The upper airway closes in OSAS due to relaxed muscles and pressure from fatty tissue (OSAS is commonly linked with overweight people).

Obstructive sleep apnea is exacerbated by a hyoid posture. When the two hyoid muscle groups aren’t functioning together, pharyngeal collapse occurs.

OSAS is frequently treated with continuous positive airway pressure (CPAP), which involves forcing air into the airway under pressure. However, surgery is also an option for treating this chronic disease.

The hyoid bone is usually the focus of surgical therapy. Hyoidothyroidopexy, hyoid suspension, and hyoid myotomy are examples of sleep apnea surgery.
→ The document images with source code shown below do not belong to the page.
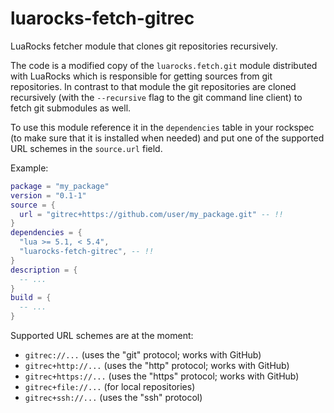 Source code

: # luarocks-fetch-gitrec
LuaRocks fetcher module that clones git repositories recursively.

The code is a modified copy of the `luarocks.fetch.git` module
distributed with LuaRocks which is responsible for getting sources
from git repositories. In contrast to that module the git repositories
are cloned recursively (with the `--recursive` flag to the git command
line client) to fetch git submodules as well.

To use this module reference it in the `dependencies` table in your
rockspec (to make sure that it is installed when needed) and put one
of the supported URL schemes in the `source.url` field.

Example:

```lua
package = "my_package"
version = "0.1-1"
source = {
  url = "gitrec+https://github.com/user/my_package.git" -- !!
}
dependencies = {
  "lua >= 5.1, < 5.4",
  "luarocks-fetch-gitrec", -- !!
}
description = {
  -- ...
}
build = {
  -- ...
}
```

Supported URL schemes are at the moment:

*   `gitrec://...` (uses the "git" protocol; works with GitHub)
*   `gitrec+http://...` (uses the "http" protocol; works with GitHub)
*   `gitrec+https://...` (uses the "https" protocol; works with GitHub)
*   `gitrec+file://...` (for local repositories)
*   `gitrec+ssh://...` (uses the "ssh" protocol)

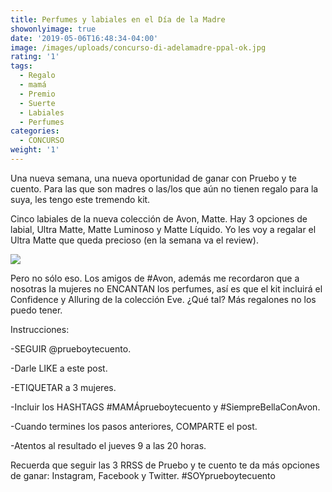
 ```yaml
---
title: Perfumes y labiales en el Día de la Madre
showonlyimage: true
date: '2019-05-06T16:48:34-04:00'
image: /images/uploads/concurso-di-adelamadre-ppal-ok.jpg
rating: '1'
tags:
  - Regalo
  - mamá
  - Premio
  - Suerte
  - Labiales
  - Perfumes
categories:
  - CONCURSO
weight: '1'
---
```

Una nueva semana, una nueva oportunidad de ganar con Pruebo y te cuento. Para las que son madres o las/los que aún no tienen regalo para la suya, les tengo este tremendo kit.

<!--more-->

Cinco labiales de la nueva colección de Avon, Matte. Hay 3 opciones de labial, Ultra Matte, Matte Luminoso y Matte Líquido. Yo les voy a regalar el Ultra Matte que queda precioso (en la semana va el review).

![](/images/uploads/concurso-di-a-de-la-madre-2.jpg)

Pero no sólo eso. Los amigos de #Avon, además me recordaron que a nosotras la mujeres no ENCANTAN los perfumes, así es que el kit incluirá el Confidence y Alluring de la colección Eve. ¿Qué tal? Más regalones no los puedo tener.

Instrucciones:

\-SEGUIR @prueboytecuento.

\-Darle LIKE a este post.

\-ETIQUETAR a 3 mujeres.

\-Incluir los HASHTAGS #MAMÁprueboytecuento y #SiempreBellaConAvon.

\-Cuando termines los pasos anteriores, COMPARTE el post.

\-Atentos al resultado el jueves 9 a las 20 horas.

Recuerda que seguir las 3 RRSS de Pruebo y te cuento te da más opciones de ganar: Instagram, Facebook y Twitter. #SOYprueboytecuento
The hyoid is stitched to the top section of the thyroid cartilage by the former. The hyoid bone is brought forward by securing it to the lower jaw (below). The second form of surgery (carried done with or without suspension) cuts into the hyoid muscles to allow more air to move through.


Nguyen J, Duong H. (Updated 2019). Anatomy, Head and Neck, Sternohyoid Muscle. Treasure Island (FL): StatPearls Publishing. Retrieved from: https://www.ncbi.nlm.nih.gov/books/NBK547693/

Schünke M, Schulte E, Ross LM, Lamperti ED, Schumache U. (2006). Thieme Atlas of Anatomy: Neck and Internal Organs. Stuttgart, Thieme.

Dolinak D, Matshes E, Law E. (2005). Forensic Pathology: Principles and Practice. New York, Elsevier Academic Press.